Mon service militaire à Berlin
Les Allemands étaient très accueillants
Jean-Claude a fait son service militaire à Berlin en tant qu'allié entre 1962 et 1964. Il nous parle de son quotidien à la caserne mais surtout de ses contacts avec les Allemands et nous explique en quoi cela a changé sa vie...
Quand êtes-vous parti à Berlin ?
Je suis parti à l’armée le 3 novembre 1962. J’avais alors 22 ans. J’étais convoqué à Laon. Après le contrôle d’arrivée, j’ai été équipé d’une tenue militaire et j’ai dû porter un brassard rouge. En fin de journée, nous sommes montés dans un train spécialement réservé pour une destination inconnue de nous tous. Au petit matin, nous avons découvert que nous étions à Strasbourg. Après quelques heures d’attente, on nous a annoncé que tous ceux qui portaient un brassard rouge partiraient le soir même pour Berlin, par train spécial !
Quelle a été votre réaction ?
J’ai été surpris de partir si loin, et puis une inquiétude s’est progressivement installée en moi. Le Mur avait été construit, il y a un peu plus d’un an ! Il avait été renforcé, étendu, jour après jour ! La guerre froide avec l’Union Soviétique était vive. Et Berlin était une ville encerclée par l’Allemagne de l’Est ! Je ne reviendrai pas tout de suite ! J’allais dans une région où se concentraient les conflits internationaux.

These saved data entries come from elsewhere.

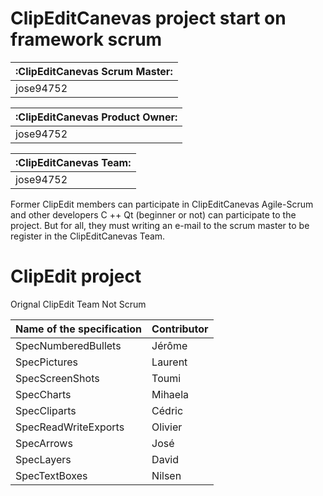 # ClipEditCanevas project start on framework scrum

| :ClipEditCanevas Scrum Master: | 
| ----------- |
| jose94752        |

| :ClipEditCanevas Product Owner: | 
| ----------- |
| jose94752        |

| :ClipEditCanevas Team: | 
| ----------- |
| jose94752        |

Former ClipEdit members can participate in ClipEditCanevas Agile-Scrum
and other developers C ++ Qt (beginner or not) can participate to the project.
But for all, they must writing an e-mail to the scrum master
to be register in the ClipEditCanevas Team.

# ClipEdit project

Orignal ClipEdit Team Not Scrum
 
| Name of the specification | Contributor |
| ------------------------- | ----------- |
| SpecNumberedBullets       | Jérôme      |
| SpecPictures              | Laurent     |
| SpecScreenShots           | Toumi       |
| SpecCharts                | Mihaela     |
| SpecCliparts              | Cédric      |
| SpecReadWriteExports      | Olivier     |
| SpecArrows                | José        |
| SpecLayers                | David       |
| SpecTextBoxes             | Nilsen      | 
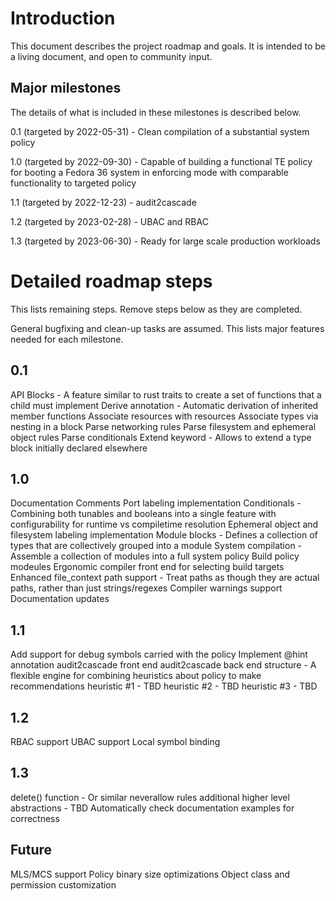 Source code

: # Introduction
This document describes the project roadmap and goals.  It is intended to be a living document, and open to community input.

## Major milestones
The details of what is included in these milestones is described below.

0.1 (targeted by 2022-05-31) - Clean compilation of a substantial system policy

1.0 (targeted by 2022-09-30) - Capable of building a functional TE policy for booting a Fedora 36 system in enforcing mode with comparable functionality to targeted policy

1.1 (targeted by 2022-12-23) - audit2cascade

1.2 (targeted by 2023-02-28) - UBAC and RBAC

1.3 (targeted by 2023-06-30) - Ready for large scale production workloads

# Detailed roadmap steps
This lists remaining steps.  Remove steps below as they are completed.

General bugfixing and clean-up tasks are assumed.  This lists major features needed for each milestone.

## 0.1
API Blocks - A feature similar to rust traits to create a set of functions that a child must implement
Derive annotation - Automatic derivation of inherited member functions
Associate resources with resources
Associate types via nesting in a block
Parse networking rules
Parse filesystem and ephemeral object rules
Parse conditionals
Extend keyword - Allows to extend a type block initially declared elsewhere

## 1.0
Documentation Comments
Port labeling implementation
Conditionals - Combining both tunables and booleans into a single feature with configurability for runtime vs compiletime resolution
Ephemeral object and filesystem labeling implementation
Module blocks - Defines a collection of types that are collectively grouped into a module
System compilation - Assemble a collection of modules into a full system policy
Build policy modeules
Ergonomic compiler front end for selecting build targets
Enhanced file_context path support - Treat paths as though they are actual paths, rather than just strings/regexes
Compiler warnings support
Documentation updates

## 1.1
Add support for debug symbols carried with the policy
Implement @hint annotation
audit2cascade front end
audit2cascade back end structure - A flexible engine for combining heuristics about policy to make recommendations
heuristic #1 - TBD
heuristic #2 - TBD
heuristic #3 - TBD

## 1.2
RBAC support
UBAC support
Local symbol binding

## 1.3
delete() function - Or similar
neverallow rules
additional higher level abstractions - TBD
Automatically check documentation examples for correctness

## Future
MLS/MCS support
Policy binary size optimizations
Object class and permission customization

Au lever du jour, nous avons remarqué que nous roulions à travers la zone Est par un couloir qui nous permettrait d’atteindre Berlin-Ouest. Lors des arrêts, des soldats russes effectuaient la garde de notre convoi. J’ai vu certains militaires russes demander des cigarettes ou quelques souvenirs, en échange d’une médaille. Le contact semblait facile.
Quelles ont été vos premières impressions ?
Sur le quai, nous attendait l’orchestre de musique militaire de Berlin qui s’est mis à jouer à notre arrivée. Ce sentiment d’être attendu était à la fois très agréable, plein de chaleur mais aussi inquiétant. Où arrivions-nous pour être autant choyés ? Notre mission serait-elle si difficile ?
Pourriez-vous nous décrire le quotidien à la caserne ?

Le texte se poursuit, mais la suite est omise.